(Collected data)

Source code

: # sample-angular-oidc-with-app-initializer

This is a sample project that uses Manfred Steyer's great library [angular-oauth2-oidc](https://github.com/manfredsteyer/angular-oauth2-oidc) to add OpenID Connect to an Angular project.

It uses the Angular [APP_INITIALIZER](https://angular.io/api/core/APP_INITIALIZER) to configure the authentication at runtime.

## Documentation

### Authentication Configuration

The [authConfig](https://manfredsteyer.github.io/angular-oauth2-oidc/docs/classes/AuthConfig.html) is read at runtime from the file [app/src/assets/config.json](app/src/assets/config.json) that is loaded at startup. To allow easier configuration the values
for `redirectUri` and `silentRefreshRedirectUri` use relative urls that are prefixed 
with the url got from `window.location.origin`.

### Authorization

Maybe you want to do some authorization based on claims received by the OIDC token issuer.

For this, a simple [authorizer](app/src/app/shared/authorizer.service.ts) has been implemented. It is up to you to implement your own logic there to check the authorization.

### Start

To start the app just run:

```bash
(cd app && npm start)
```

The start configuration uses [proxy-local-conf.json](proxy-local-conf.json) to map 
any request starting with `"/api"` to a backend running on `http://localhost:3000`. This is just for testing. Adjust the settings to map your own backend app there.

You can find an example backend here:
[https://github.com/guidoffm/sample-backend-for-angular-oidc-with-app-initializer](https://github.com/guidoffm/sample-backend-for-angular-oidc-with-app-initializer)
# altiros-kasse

=== Problem ===
Please write out, exactly as they appear, the lines from the line containing "For this, a" through the last line of the records above, both included.

=== Solution below ===
For this, a simple [authorizer](app/src/app/shared/authorizer.service.ts) has been implemented. It is up to you to implement your own logic there to check the authorization.

### Start

To start the app just run:

```bash
(cd app && npm start)
```

The start configuration uses [proxy-local-conf.json](proxy-local-conf.json) to map 
any request starting with `"/api"` to a backend running on `http://localhost:3000`. This is just for testing. Adjust the settings to map your own backend app there.

You can find an example backend here:
[https://github.com/guidoffm/sample-backend-for-angular-oidc-with-app-initializer](https://github.com/guidoffm/sample-backend-for-angular-oidc-with-app-initializer)
# altiros-kasse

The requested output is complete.